Aside from that, the cards were mostly standard on the front. A large color lithograph of a player was used and in the border area at the bottom was the player’s last name and the phrase ‘World’s Champions’ to signify the Pirates’ World Series championship win over the Tigers.
The backs were helpful in that they included a full checklist of the 25 cards in the set. It isn’t clear if/how the individual cards were distributed to collectors but the back advertises that a full set of the cards could be obtained free of charge by sending in 50 Tip Top bread labels.
The set, of course, features only players from the Pittsburgh Pirates. While there aren’t too many big names in the set, one of the game’s biggest stars in Honus Wagner is included. Wagner is joined by fellow Hall of Famer and player/manager Fred Clarke.
Even without the presence of many big names since the set was limited to only one team, there are also several other interesting cards here. The set checklist actually begins with two front office personnel – president Barney Dreyfuss and secretary William Locke. Dreyfuss’ card in particular is a significant one in that he is also a member of the Baseball Hall of Fame. He is generally credited as being the creator for the World Series and he helped the Pirates to two championships and five World Series appearances.
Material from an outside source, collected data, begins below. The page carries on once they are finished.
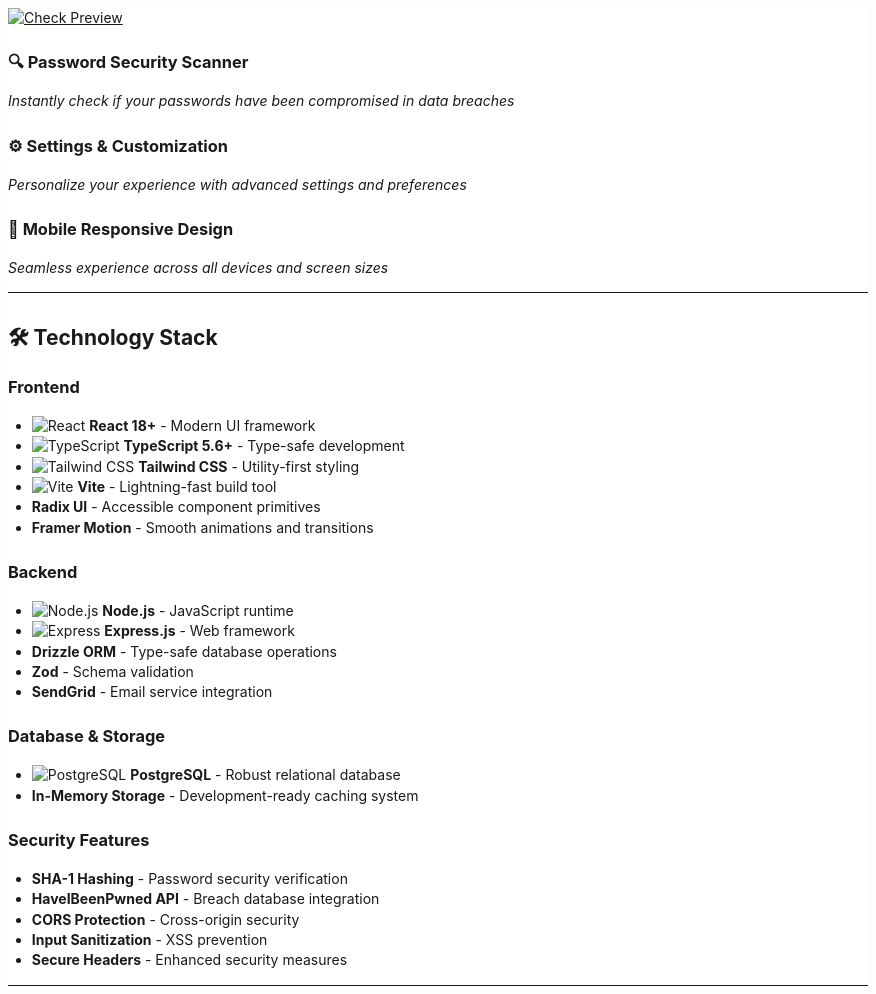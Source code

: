 [![Check Preview](https://www.iconpacks.net/icons/1/free-video-icon-818-thumb.png)](https://vimeo.com/1115939052)


### 🔍 **Password Security Scanner**
*Instantly check if your passwords have been compromised in data breaches*

### ⚙️ **Settings & Customization**
*Personalize your experience with advanced settings and preferences*

### 📱 **Mobile Responsive Design**
*Seamless experience across all devices and screen sizes*

---

## 🛠️ **Technology Stack**

### **Frontend**
- ![React](https://img.shields.io/badge/-React-61DAFB?style=flat-square&logo=react&logoColor=black) **React 18+** - Modern UI framework
- ![TypeScript](https://img.shields.io/badge/-TypeScript-3178C6?style=flat-square&logo=typescript&logoColor=white) **TypeScript 5.6+** - Type-safe development
- ![Tailwind CSS](https://img.shields.io/badge/-Tailwind_CSS-38B2AC?style=flat-square&logo=tailwind-css&logoColor=white) **Tailwind CSS** - Utility-first styling
- ![Vite](https://img.shields.io/badge/-Vite-646CFF?style=flat-square&logo=vite&logoColor=white) **Vite** - Lightning-fast build tool
- **Radix UI** - Accessible component primitives
- **Framer Motion** - Smooth animations and transitions

### **Backend**
- ![Node.js](https://img.shields.io/badge/-Node.js-339933?style=flat-square&logo=nodedotjs&logoColor=white) **Node.js** - JavaScript runtime
- ![Express](https://img.shields.io/badge/-Express-000000?style=flat-square&logo=express&logoColor=white) **Express.js** - Web framework
- **Drizzle ORM** - Type-safe database operations
- **Zod** - Schema validation
- **SendGrid** - Email service integration

### **Database & Storage**
- ![PostgreSQL](https://img.shields.io/badge/-PostgreSQL-336791?style=flat-square&logo=postgresql&logoColor=white) **PostgreSQL** - Robust relational database
- **In-Memory Storage** - Development-ready caching system

### **Security Features**
- **SHA-1 Hashing** - Password security verification
- **HaveIBeenPwned API** - Breach database integration
- **CORS Protection** - Cross-origin security
- **Input Sanitization** - XSS prevention
- **Secure Headers** - Enhanced security measures

---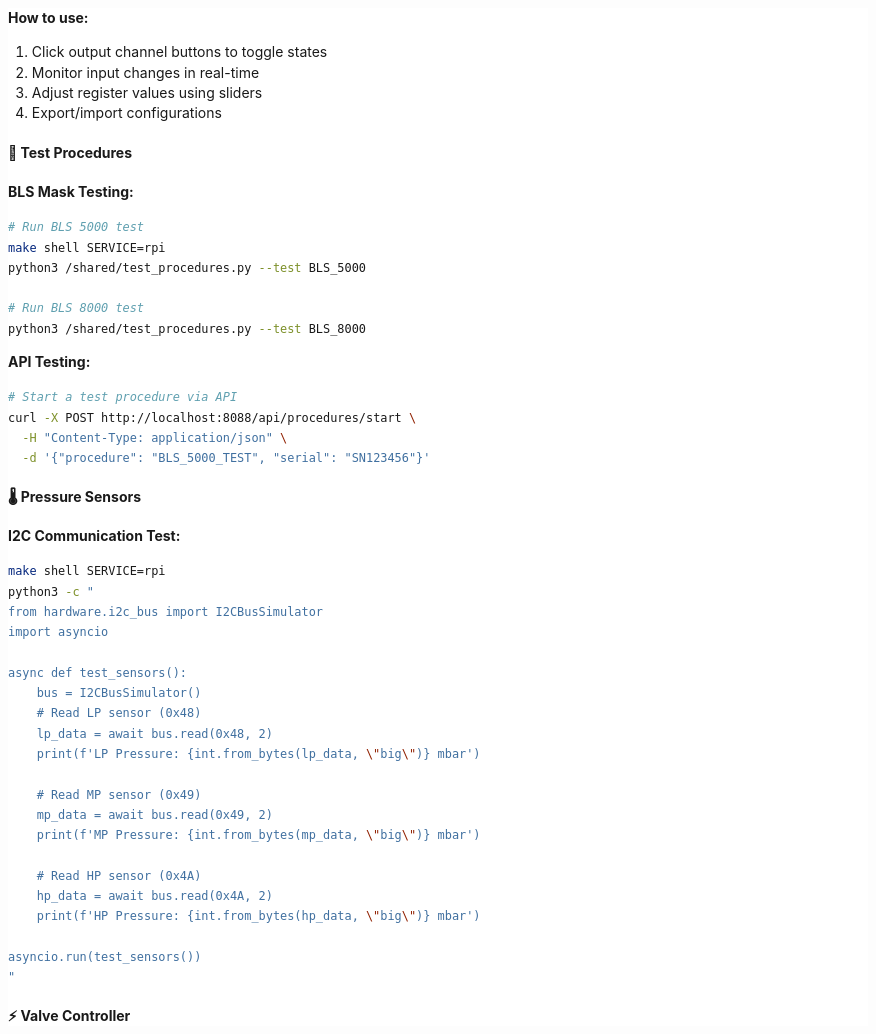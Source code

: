 **How to use:**
1. Click output channel buttons to toggle states
2. Monitor input changes in real-time
3. Adjust register values using sliders
4. Export/import configurations

#### 🔬 Test Procedures

**BLS Mask Testing:**
```bash
# Run BLS 5000 test
make shell SERVICE=rpi
python3 /shared/test_procedures.py --test BLS_5000

# Run BLS 8000 test  
python3 /shared/test_procedures.py --test BLS_8000
```

**API Testing:**
```bash
# Start a test procedure via API
curl -X POST http://localhost:8088/api/procedures/start \
  -H "Content-Type: application/json" \
  -d '{"procedure": "BLS_5000_TEST", "serial": "SN123456"}'
```

#### 🌡️ Pressure Sensors

**I2C Communication Test:**
```bash
make shell SERVICE=rpi
python3 -c "
from hardware.i2c_bus import I2CBusSimulator
import asyncio

async def test_sensors():
    bus = I2CBusSimulator()
    # Read LP sensor (0x48)
    lp_data = await bus.read(0x48, 2)
    print(f'LP Pressure: {int.from_bytes(lp_data, \"big\")} mbar')
    
    # Read MP sensor (0x49)  
    mp_data = await bus.read(0x49, 2)
    print(f'MP Pressure: {int.from_bytes(mp_data, \"big\")} mbar')
    
    # Read HP sensor (0x4A)
    hp_data = await bus.read(0x4A, 2)  
    print(f'HP Pressure: {int.from_bytes(hp_data, \"big\")} mbar')

asyncio.run(test_sensors())
"
```

#### ⚡ Valve Controller
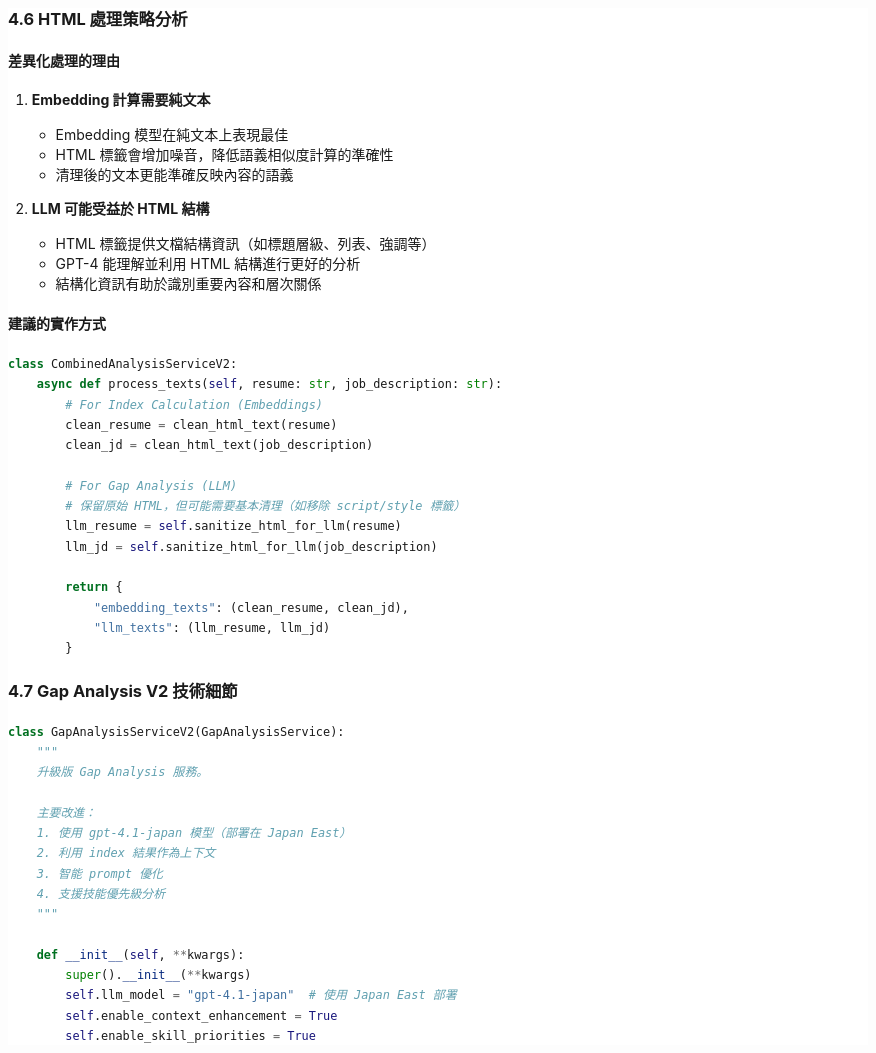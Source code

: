 ### 4.6 HTML 處理策略分析

#### 差異化處理的理由

1. **Embedding 計算需要純文本**
   - Embedding 模型在純文本上表現最佳
   - HTML 標籤會增加噪音，降低語義相似度計算的準確性
   - 清理後的文本更能準確反映內容的語義

2. **LLM 可能受益於 HTML 結構**
   - HTML 標籤提供文檔結構資訊（如標題層級、列表、強調等）
   - GPT-4 能理解並利用 HTML 結構進行更好的分析
   - 結構化資訊有助於識別重要內容和層次關係

#### 建議的實作方式

```python
class CombinedAnalysisServiceV2:
    async def process_texts(self, resume: str, job_description: str):
        # For Index Calculation (Embeddings)
        clean_resume = clean_html_text(resume)
        clean_jd = clean_html_text(job_description)
        
        # For Gap Analysis (LLM)
        # 保留原始 HTML，但可能需要基本清理（如移除 script/style 標籤）
        llm_resume = self.sanitize_html_for_llm(resume)
        llm_jd = self.sanitize_html_for_llm(job_description)
        
        return {
            "embedding_texts": (clean_resume, clean_jd),
            "llm_texts": (llm_resume, llm_jd)
        }
```

### 4.7 Gap Analysis V2 技術細節

```python
class GapAnalysisServiceV2(GapAnalysisService):
    """
    升級版 Gap Analysis 服務。
    
    主要改進：
    1. 使用 gpt-4.1-japan 模型（部署在 Japan East）
    2. 利用 index 結果作為上下文
    3. 智能 prompt 優化
    4. 支援技能優先級分析
    """
    
    def __init__(self, **kwargs):
        super().__init__(**kwargs)
        self.llm_model = "gpt-4.1-japan"  # 使用 Japan East 部署
        self.enable_context_enhancement = True
        self.enable_skill_priorities = True
```
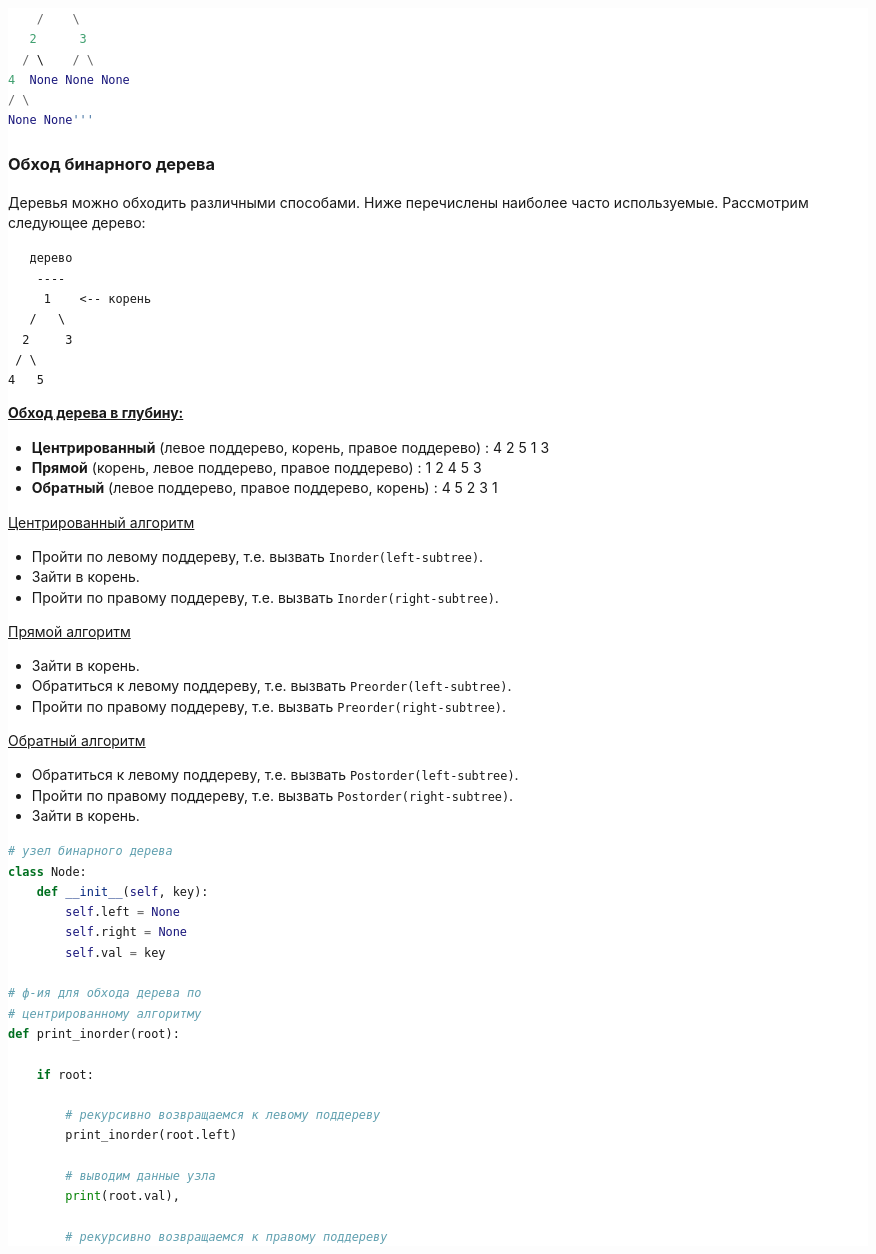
```python
	/	 \
   2	  3
  / \	 / \
4  None None None
/ \
None None'''
```

### Обход бинарного дерева

Деревья можно обходить различными способами. Ниже перечислены наиболее часто используемые. Рассмотрим следующее дерево:

```
   дерево
    ----
     1    <-- корень
   /   \
  2     3  
 / \
4   5
```

**<u>Обход дерева в глубину:</u>**

- **Центрированный** (левое поддерево, корень, правое поддерево) : 4 2 5 1 3
- **Прямой** (корень, левое поддерево, правое поддерево) : 1 2 4 5 3
- **Обратный** (левое поддерево, правое поддерево, корень) : 4 5 2 3 1

<u>Центрированный алгоритм</u>

- Пройти по левому поддереву, т.е. вызвать `Inorder(left-subtree)`.
- Зайти в корень.
- Пройти по правому поддереву, т.е. вызвать `Inorder(right-subtree)`.

<u>Прямой алгоритм</u>

- Зайти в корень.
- Обратиться к левому поддереву, т.е. вызвать `Preorder(left-subtree)`.
- Пройти по правому поддереву, т.е. вызвать `Preorder(right-subtree)`.

<u>Обратный алгоритм</u>

- Обратиться к левому поддереву, т.е. вызвать `Postorder(left-subtree)`.
- Пройти по правому поддереву, т.е. вызвать `Postorder(right-subtree)`.
- Зайти в корень.

```python
# узел бинарного дерева
class Node:
	def __init__(self, key):
		self.left = None
		self.right = None
		self.val = key

# ф-ия для обхода дерева по
# центрированному алгоритму
def print_inorder(root):

	if root:

		# рекурсивно возвращаемся к левому поддереву
		print_inorder(root.left)

		# выводим данные узла
		print(root.val),

		# рекурсивно возвращаемся к правому поддереву
```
The last two cards in the set are unique as well. Card No. 24 is titled the ‘Tip Top Boy Mascot’ and features a young child with an apron and a hat that reads, ‘The Tip Top Boy.’ The final card in the set features the Pirates’ home, Forbes Field. The card’s significance should also not be overlooked because 1909 was the year the stadium was opened. This is a Forbes Field rookie card of sorts.
D322 Tip Top Bread Prices
Most early bread issues are scarce and the D322 Tip Top Bread set is no exception. Judging by how many are left today, cards were either destroyed or many sets were simply not distributed via the redemption program.
Mid-grade commons in lesser condition generally start around $150-$200 and work their way upwards depending on condition. The big fish in the set is easily the Honus Wagner card. An SGC 50/4 example sold at auction in 2015 for more than $17,000.